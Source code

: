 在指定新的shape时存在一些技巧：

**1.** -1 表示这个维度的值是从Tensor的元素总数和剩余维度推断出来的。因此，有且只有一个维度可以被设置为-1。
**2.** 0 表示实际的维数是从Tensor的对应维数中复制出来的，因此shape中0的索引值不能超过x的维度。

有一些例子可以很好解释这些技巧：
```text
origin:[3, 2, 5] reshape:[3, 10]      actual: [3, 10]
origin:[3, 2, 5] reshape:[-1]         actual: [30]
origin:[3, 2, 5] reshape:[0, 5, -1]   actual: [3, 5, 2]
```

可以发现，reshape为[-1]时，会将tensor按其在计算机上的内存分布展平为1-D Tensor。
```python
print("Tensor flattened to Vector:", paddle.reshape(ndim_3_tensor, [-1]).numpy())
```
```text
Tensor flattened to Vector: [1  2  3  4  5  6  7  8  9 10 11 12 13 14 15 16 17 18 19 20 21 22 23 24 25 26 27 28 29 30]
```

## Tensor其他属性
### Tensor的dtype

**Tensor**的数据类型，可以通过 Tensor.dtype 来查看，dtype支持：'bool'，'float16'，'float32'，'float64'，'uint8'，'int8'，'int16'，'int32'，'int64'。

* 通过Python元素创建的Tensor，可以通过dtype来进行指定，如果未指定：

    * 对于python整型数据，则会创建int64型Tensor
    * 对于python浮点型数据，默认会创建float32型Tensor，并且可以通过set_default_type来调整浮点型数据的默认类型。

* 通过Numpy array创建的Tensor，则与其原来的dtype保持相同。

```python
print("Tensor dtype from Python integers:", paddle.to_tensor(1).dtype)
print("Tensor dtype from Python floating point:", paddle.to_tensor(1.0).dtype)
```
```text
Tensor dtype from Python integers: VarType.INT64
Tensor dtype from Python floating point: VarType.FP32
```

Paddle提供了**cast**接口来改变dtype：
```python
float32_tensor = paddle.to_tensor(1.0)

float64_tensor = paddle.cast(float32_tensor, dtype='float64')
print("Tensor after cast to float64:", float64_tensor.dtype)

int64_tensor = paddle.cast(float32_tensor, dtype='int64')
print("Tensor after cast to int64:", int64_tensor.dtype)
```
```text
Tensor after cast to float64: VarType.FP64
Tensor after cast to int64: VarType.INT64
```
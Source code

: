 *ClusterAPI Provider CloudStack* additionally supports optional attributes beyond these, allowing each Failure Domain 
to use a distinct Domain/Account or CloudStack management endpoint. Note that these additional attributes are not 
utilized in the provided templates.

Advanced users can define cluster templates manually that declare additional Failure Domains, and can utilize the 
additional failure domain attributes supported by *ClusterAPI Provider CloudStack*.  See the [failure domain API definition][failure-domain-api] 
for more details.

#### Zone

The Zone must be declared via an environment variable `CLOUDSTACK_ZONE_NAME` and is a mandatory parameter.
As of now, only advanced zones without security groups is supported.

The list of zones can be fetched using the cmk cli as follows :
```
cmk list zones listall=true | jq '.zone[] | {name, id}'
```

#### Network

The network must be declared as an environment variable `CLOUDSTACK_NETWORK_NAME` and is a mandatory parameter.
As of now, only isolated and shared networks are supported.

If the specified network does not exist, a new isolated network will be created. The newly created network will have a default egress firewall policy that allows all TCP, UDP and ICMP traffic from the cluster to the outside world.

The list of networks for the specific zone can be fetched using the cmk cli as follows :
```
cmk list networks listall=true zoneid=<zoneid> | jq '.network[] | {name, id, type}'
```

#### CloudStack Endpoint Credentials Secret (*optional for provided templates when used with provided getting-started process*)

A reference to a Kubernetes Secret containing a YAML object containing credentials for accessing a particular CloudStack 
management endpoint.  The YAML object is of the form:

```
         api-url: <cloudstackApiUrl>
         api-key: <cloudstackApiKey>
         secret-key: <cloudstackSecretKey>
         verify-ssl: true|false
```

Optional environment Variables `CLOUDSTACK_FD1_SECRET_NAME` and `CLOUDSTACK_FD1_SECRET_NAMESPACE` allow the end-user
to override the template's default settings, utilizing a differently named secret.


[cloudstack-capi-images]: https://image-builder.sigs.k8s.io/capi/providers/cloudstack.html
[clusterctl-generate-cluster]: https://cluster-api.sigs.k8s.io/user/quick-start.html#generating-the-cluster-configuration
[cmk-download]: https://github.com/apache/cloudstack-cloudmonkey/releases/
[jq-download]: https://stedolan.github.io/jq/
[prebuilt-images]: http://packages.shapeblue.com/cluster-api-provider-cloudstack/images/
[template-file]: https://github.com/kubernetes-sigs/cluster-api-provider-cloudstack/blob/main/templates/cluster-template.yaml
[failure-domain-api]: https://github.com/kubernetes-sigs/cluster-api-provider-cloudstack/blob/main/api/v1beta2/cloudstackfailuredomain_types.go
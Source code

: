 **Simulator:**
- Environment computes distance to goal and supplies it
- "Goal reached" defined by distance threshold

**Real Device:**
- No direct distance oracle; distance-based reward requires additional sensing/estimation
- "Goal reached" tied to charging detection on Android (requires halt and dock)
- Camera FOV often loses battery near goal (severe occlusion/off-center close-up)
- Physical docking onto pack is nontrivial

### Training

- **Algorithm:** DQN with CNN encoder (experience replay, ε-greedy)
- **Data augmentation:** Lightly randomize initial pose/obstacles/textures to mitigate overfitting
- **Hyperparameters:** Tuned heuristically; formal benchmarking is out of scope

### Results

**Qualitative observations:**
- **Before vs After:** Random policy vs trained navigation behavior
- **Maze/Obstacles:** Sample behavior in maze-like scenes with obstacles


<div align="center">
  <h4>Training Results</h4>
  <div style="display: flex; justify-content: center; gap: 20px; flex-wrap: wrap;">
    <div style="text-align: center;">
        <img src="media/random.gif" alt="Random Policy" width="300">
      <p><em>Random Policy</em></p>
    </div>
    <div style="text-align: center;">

=== ABOUT THIS EXERCISE ===
Show every line above in which the word "ClusterAPI" appears.

=== FINAL ANSWER ===
: *ClusterAPI Provider CloudStack* additionally supports optional attributes beyond these, allowing each Failure Domain 
additional failure domain attributes supported by *ClusterAPI Provider CloudStack*.  See the [failure domain API definition][failure-domain-api] 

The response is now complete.